Another challenge came just because we wanted to elevate the brand identity. This meant a lot more work for the engineers and the design systems part as well. We realized we weren’t just building this feature alone. We were going to use everything for different use cases within the app’s several other flows. You want to have buy-in from that aspect because nobody wants to do a lot of patchy work just for one feature. We had to build ten new components. Imagine those components not getting used. Nobody likes that.
How do you manage the expectations around timelines if they’re a bit unrealistic?
You don’t want to decide upon a timeline that people won’t know about. Generally, the timeline is something that you get to work on with the product manager and your day-to-day working buddies: engineers, researchers, content designers, etc. So it generally becomes realistic.
But not meeting the timeline which we agreed upon happens to all of us. What happens most of the time is that we uncover more facets while working on the designs or going through research. So you’ll always need some buffer time.

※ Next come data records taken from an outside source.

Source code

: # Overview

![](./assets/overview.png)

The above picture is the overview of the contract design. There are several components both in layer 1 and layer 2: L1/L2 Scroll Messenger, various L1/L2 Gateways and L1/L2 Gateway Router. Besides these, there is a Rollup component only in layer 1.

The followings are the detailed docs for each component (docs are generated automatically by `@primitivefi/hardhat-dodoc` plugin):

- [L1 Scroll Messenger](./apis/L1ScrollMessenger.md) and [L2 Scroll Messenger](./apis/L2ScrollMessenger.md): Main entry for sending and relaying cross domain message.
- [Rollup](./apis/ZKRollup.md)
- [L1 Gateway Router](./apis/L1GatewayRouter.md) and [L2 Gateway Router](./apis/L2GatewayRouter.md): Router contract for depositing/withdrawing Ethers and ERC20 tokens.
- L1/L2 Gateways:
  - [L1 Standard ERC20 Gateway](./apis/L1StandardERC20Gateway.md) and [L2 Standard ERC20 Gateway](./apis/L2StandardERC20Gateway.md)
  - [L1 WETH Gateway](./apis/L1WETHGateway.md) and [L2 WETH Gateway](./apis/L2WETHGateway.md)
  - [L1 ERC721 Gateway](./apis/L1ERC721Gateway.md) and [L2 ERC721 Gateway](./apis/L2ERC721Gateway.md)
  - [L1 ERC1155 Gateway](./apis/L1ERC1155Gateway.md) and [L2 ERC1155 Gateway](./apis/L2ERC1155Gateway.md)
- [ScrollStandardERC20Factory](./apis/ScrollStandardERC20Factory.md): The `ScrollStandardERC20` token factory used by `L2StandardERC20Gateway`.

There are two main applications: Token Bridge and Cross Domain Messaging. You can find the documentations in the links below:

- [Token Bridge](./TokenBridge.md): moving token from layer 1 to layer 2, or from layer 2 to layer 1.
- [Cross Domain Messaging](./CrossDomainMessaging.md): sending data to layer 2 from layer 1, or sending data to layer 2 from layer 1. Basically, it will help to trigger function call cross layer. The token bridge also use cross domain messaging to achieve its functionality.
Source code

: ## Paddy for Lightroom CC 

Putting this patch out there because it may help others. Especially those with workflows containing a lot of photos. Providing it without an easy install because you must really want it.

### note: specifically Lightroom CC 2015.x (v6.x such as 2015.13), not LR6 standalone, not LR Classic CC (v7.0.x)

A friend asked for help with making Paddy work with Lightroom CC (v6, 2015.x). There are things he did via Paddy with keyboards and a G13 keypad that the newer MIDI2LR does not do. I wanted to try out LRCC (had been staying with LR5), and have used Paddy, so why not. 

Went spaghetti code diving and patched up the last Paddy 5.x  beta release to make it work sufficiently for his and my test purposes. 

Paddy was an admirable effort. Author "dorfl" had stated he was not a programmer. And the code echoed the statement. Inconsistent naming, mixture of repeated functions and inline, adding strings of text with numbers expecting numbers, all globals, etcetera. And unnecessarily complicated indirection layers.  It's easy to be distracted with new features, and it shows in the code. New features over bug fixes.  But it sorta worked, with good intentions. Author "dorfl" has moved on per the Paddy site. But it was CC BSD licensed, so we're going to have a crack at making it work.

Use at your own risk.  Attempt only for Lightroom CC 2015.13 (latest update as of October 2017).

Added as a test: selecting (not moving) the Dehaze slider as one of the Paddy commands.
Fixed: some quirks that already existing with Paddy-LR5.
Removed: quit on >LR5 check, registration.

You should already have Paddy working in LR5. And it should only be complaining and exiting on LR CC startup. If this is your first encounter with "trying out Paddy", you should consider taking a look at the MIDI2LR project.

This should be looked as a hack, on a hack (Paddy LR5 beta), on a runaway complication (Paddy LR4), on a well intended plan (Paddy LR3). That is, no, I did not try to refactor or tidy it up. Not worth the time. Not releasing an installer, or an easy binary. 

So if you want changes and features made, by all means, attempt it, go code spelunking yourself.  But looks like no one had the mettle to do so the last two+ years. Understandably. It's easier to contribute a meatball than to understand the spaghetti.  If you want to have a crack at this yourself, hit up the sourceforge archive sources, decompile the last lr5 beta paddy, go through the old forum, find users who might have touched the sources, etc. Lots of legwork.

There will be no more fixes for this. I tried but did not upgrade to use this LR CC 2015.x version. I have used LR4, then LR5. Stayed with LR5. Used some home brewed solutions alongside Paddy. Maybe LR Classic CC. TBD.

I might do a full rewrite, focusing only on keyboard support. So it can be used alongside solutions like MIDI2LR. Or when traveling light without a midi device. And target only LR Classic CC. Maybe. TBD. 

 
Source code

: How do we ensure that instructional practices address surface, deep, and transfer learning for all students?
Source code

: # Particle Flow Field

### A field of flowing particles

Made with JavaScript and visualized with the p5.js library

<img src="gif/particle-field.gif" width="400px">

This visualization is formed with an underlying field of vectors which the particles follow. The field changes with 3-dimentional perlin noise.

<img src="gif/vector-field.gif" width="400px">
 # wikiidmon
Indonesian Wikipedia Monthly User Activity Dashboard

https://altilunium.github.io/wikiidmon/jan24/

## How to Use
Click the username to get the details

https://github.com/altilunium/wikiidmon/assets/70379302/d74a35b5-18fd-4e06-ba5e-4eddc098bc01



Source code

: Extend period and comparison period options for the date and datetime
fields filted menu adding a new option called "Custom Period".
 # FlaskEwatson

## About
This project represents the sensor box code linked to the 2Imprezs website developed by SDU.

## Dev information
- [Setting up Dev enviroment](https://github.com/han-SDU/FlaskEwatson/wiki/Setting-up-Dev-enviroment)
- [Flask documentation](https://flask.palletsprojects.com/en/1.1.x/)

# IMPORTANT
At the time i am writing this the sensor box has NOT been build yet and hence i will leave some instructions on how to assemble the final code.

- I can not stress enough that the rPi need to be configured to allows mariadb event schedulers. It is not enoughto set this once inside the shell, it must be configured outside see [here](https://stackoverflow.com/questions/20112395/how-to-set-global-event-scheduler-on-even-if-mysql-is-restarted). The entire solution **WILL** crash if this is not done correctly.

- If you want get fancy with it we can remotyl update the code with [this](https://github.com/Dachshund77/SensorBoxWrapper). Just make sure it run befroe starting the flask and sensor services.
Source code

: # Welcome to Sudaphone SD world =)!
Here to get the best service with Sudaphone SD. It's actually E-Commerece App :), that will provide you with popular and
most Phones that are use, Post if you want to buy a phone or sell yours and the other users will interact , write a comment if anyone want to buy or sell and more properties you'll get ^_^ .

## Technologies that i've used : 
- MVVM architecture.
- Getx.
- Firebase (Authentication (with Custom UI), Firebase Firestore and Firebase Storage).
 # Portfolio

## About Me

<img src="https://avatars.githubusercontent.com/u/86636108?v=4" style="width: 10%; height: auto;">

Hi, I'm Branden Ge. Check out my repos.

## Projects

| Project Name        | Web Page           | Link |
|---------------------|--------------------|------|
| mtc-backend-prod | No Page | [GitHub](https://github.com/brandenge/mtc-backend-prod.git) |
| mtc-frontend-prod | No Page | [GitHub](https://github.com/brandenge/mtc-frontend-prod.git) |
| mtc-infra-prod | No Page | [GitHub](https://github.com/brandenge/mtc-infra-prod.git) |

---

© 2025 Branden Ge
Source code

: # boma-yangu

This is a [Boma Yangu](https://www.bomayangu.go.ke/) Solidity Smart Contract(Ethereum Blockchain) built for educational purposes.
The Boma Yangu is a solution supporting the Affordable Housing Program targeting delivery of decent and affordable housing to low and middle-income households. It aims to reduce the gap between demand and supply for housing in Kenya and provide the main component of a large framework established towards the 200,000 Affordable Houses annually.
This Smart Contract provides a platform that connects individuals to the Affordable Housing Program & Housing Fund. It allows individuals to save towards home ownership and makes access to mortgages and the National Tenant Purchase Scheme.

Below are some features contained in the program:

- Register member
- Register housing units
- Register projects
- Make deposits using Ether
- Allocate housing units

We might have assumed a project was a pretty simple straightforward thing, but there were more nuances to gender pronouns or rankings, for example. We worked with third-party people and realized that this was not how it should be done. So one week got added to the timeline. If you’re a good designer with experience, you’ll realize that if something takes, for example, two days for you, you’ll never want to say two days. Say three days or three and a half days to have some buffer for yourself as well.
How did you get the feature to be accepted in different countries? And how did users over the age of 25 feel about it?
We built it mainly for Gen Z and young millennials. But it’s open to everyone. So if you want to use it, go for it. The caveat is that it’s only for people who like video calls.
So what Bumble realized is that you can’t build every feature or every tool for every single one of your users. It’s not possible. Not every size fits all.
But how can you still have a meaningful base of users for that product? People wanted more games or at least more questions so we began building that. Our users generally liked doing something new and refreshing with a match on the app and just having a good time. So it was always good to get positive feedback but it was simply still not for everyone. If you don’t like video calls, you can’t do this thing.